- **ASSIGNMENT**: Pick each line containing the word "Zero" out of the data below.

****************************************

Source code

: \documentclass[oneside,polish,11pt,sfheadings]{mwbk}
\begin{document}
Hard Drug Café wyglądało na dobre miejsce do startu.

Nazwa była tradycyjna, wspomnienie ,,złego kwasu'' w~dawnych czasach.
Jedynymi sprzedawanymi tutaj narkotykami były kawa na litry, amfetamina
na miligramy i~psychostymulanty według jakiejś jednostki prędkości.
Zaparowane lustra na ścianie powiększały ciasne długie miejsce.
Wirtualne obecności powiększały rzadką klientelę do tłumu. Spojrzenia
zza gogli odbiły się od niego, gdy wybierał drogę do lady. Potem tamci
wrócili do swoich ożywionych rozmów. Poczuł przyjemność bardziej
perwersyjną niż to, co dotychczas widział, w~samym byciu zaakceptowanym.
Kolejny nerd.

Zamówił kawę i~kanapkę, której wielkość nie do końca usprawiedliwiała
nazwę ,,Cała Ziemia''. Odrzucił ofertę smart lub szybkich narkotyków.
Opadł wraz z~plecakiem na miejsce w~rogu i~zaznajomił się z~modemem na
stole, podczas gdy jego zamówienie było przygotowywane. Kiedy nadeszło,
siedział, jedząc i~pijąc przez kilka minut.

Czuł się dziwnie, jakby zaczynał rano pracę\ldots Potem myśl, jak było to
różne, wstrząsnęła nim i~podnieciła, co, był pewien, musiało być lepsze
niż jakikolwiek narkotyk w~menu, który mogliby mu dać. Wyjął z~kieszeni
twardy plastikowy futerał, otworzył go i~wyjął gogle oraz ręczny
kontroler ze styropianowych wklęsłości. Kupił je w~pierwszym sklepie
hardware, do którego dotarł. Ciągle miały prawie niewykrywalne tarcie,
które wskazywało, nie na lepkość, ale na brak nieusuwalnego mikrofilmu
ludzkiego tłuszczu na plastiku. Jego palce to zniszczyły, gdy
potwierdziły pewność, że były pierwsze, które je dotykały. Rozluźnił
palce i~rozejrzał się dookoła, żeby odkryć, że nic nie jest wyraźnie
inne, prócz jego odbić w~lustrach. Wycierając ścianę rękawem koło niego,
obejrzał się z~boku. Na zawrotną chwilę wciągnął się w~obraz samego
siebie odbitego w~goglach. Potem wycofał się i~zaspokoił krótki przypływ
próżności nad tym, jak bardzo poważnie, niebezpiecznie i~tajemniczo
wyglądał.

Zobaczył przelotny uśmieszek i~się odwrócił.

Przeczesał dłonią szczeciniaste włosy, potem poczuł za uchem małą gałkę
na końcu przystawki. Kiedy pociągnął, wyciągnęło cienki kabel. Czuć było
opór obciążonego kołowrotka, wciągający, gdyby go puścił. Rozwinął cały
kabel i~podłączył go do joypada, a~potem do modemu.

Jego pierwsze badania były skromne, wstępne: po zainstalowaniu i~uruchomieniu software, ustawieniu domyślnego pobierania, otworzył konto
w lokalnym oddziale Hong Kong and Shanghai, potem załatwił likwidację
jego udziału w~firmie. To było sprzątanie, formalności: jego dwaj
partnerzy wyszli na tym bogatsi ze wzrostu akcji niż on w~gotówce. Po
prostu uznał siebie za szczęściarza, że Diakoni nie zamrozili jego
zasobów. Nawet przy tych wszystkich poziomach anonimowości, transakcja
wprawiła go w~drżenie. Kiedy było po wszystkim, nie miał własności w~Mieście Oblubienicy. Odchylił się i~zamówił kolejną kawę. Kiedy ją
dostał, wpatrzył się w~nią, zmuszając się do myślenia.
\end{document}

****************************************

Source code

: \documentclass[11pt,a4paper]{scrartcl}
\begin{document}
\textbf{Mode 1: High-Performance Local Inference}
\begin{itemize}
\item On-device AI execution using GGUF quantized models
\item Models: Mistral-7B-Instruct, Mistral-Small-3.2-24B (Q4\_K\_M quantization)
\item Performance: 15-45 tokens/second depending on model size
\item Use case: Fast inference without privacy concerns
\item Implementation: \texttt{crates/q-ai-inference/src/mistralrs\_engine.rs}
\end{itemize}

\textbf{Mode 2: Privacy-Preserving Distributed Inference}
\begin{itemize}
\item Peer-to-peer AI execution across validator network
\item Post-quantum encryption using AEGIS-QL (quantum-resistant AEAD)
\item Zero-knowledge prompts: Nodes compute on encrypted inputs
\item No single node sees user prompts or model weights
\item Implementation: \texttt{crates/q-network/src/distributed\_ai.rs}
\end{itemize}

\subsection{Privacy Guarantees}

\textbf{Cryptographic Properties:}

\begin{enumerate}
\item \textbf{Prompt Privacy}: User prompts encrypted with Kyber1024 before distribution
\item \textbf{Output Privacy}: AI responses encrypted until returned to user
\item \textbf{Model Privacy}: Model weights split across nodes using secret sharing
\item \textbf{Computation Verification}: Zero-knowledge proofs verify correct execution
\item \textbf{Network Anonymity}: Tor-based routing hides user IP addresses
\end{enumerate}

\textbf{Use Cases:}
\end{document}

****************************************

- **SOLUTION FOR THIS EXERCISE**:
\item Zero-knowledge prompts: Nodes compute on encrypted inputs
\item \textbf{Computation Verification}: Zero-knowledge proofs verify correct execution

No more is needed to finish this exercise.